Red Hat OpenShift Data Foundation is integrated into the latest Red Hat OpenShift Container Platform to address platform services, application portability, and persistence challenges. It provides a highly scalable backend for the next generation of cloud-native applications, built on a technology stack that includes Red Hat Ceph Storage, the Rook.io Operator, and NooBaa’s Multicloud Object Gateway technology.

Red Hat OpenShift Data Foundation is designed for FIPS. When running on RHEL or RHEL CoreOS booted in FIPS mode, OpenShift Container Platform core components use the RHEL cryptographic libraries submitted to NIST for FIPS Validation on only the x86_64, ppc64le, and s390X architectures. For more information about the NIST validation program, see Content from csrc.nist.gov is not included.Cryptographic Module Validation Program. For the latest NIST status for the individual versions of the RHEL cryptographic libraries submitted for validation, see This content is not included.Compliance Activities and Government Standards.

Red Hat OpenShift Data Foundation provides a trusted, enterprise-grade application development environment that simplifies and enhances the user experience across the application lifecycle in a number of ways:

  • Provides block storage for databases.
  • Shared file storage for continuous integration, messaging, and data aggregation.
  • Object storage for cloud-first development, archival, backup, and media storage.
  • Scale applications and data exponentially.
  • Attach and detach persistent data volumes at an accelerated rate.
  • Stretch clusters across multiple data-centers or availability zones.
  • Establish a comprehensive application container registry.
  • Support the next generation of OpenShift workloads such as Data Analytics, Artificial Intelligence, Machine Learning, Deep Learning, and Internet of Things (IoT).
  • Dynamically provision not only application containers, but data service volumes and containers, as well as additional OpenShift Container Platform nodes, Elastic Block Store (EBS) volumes and other infrastructure services.

1.1. About this release

Red Hat OpenShift Data Foundation 4.20 is now available. New enhancements, features, and known issues that pertain to OpenShift Data Foundation 4.20 are included in this topic.

Red Hat OpenShift Data Foundation 4.20 is supported on the Red Hat OpenShift Container Platform version 4.20. For more information, see This content is not included.Red Hat OpenShift Data Foundation Supportability and Interoperability Checker.

For Red Hat OpenShift Data Foundation life cycle information, refer to This content is not included.Product Life Cycles.

1.2. Important notice regarding Regional Disaster Recovery

Important

Do not enroll new workloads for DR protection using Regional Disaster Recovery (RDR) in OpenShift Data Foundation 4.20.0.

It is recommended to wait for a future release where this issue will be resolved.

Chapter 2. New features

This section describes new features introduced in Red Hat OpenShift Data Foundation 4.20.

2.1. Recipes with exec hooks for Disaster Recovery workloads

You can now use recipes with exec hooks in DR workloads.

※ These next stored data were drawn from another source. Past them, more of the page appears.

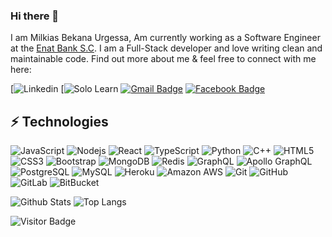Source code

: ### Hi there 👋

I am Milkias Bekana Urgessa, Am currently working as a Software Engineer at the [Enat Bank S.C](https://www.enatbanksc.com/). I am a Full-Stack developer and love writing clean and maintainable code. Find out more about me & feel free to connect with me here:

[![Linkedin](https://www.linkedin.com/in/milkias-bekana-6905ba208/)
[![Solo Learn](https://www.sololearn.com/profile/27345642/)
[![Gmail Badge](https://img.shields.io/badge/-mdraanik12@gmail.com-c14438?style=flat-square&logo=Gmail&logoColor=white&link=mailto:mdraanik12@gmail.com)](mailto:mdraanik12@gmail.com)
[![Facebook Badge](https://img.shields.io/badge/rashedul.alam.anik.2-1877F2?style=flat-square&logo=facebook&logoColor=white&link=https://www.facebook.com/rashedul.alam.anik.2/)](https://www.facebook.com/rashedul.alam.anik.2/)


## ⚡ Technologies

![JavaScript](https://img.shields.io/badge/-JavaScript-black?style=flat-square&logo=javascript)
![Nodejs](https://img.shields.io/badge/-Nodejs-black?style=flat-square&logo=Node.js)
![React](https://img.shields.io/badge/-React-black?style=flat-square&logo=react)
![TypeScript](https://img.shields.io/badge/-TypeScript-007ACC?style=flat-square&logo=typescript)
![Python](https://img.shields.io/badge/-Python-black?style=flat-square&logo=Python)
![C++](https://img.shields.io/badge/-C++-00599C?style=flat-square&logo=c)
![HTML5](https://img.shields.io/badge/-HTML5-E34F26?style=flat-square&logo=html5&logoColor=white)
![CSS3](https://img.shields.io/badge/-CSS3-1572B6?style=flat-square&logo=css3)
![Bootstrap](https://img.shields.io/badge/-Bootstrap-563D7C?style=flat-square&logo=bootstrap)
![MongoDB](https://img.shields.io/badge/-MongoDB-black?style=flat-square&logo=mongodb)
![Redis](https://img.shields.io/badge/-Redis-black?style=flat-square&logo=Redis)
![GraphQL](https://img.shields.io/badge/-GraphQL-E10098?style=flat-square&logo=graphql)
![Apollo GraphQL](https://img.shields.io/badge/-Apollo%20GraphQL-311C87?style=flat-square&logo=apollo-graphql)
![PostgreSQL](https://img.shields.io/badge/-PostgreSQL-336791?style=flat-square&logo=postgresql)
![MySQL](https://img.shields.io/badge/-MySQL-black?style=flat-square&logo=mysql)
![Heroku](https://img.shields.io/badge/-Heroku-430098?style=flat-square&logo=heroku)
![Amazon AWS](https://img.shields.io/badge/Amazon%20AWS-232F3E?style=flat-square&logo=amazon-aws)
![Git](https://img.shields.io/badge/-Git-black?style=flat-square&logo=git)
![GitHub](https://img.shields.io/badge/-GitHub-181717?style=flat-square&logo=github)
![GitLab](https://img.shields.io/badge/-GitLab-FCA121?style=flat-square&logo=gitlab)
![BitBucket](https://img.shields.io/badge/-BitBucket-darkblue?style=flat-square&logo=bitbucket)

![Github Stats](https://github-readme-stats.vercel.app/api?username=ludehsar&count_private=true&show_icons=true&include_all_commits=true)
![Top Langs](https://github-readme-stats.vercel.app/api/top-langs/?username=ludehsar&hide=TeX&layout=compact)

![Visitor Badge](https://visitor-badge.laobi.icu/badge?page_id=ludehsar.ludehsar)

This expands support for a broader range of workloads by enabling more flexible and dynamic execution during DR operations.

2.2. Independent virtual machine (VM) DR control within namespaces

You can now perform failover and failback operations on individual VMs within a namespace, rather than being limited to managing all DR-protected VMs at once. This is valuable for scenarios like load balancing across clusters, where customers may want to migrate only a subset of VMs in a given namepsace.

Chapter 3. Enhancements

This section describes the major enhancements introduced in Red Hat OpenShift Data foundation 4.20.

3.1. Support forceful deployment of ODF

A new flag has been added to enable forceful deployment of the storage cluster. This helps redeployment with automation.

For more information, see the knowledgebase article Install Red Hat OpenShift Data Foundation 4.X in internal-attached mode using command line interface..

3.2. ODF Multus Support with IPv6

Multus networking feature is enhanced to support IPv6 in addition to IPv4. Either IPv4 or IPv6 can be configured for the Multus network.

For more information, see Multus architecture for OpenShift Data Foundation.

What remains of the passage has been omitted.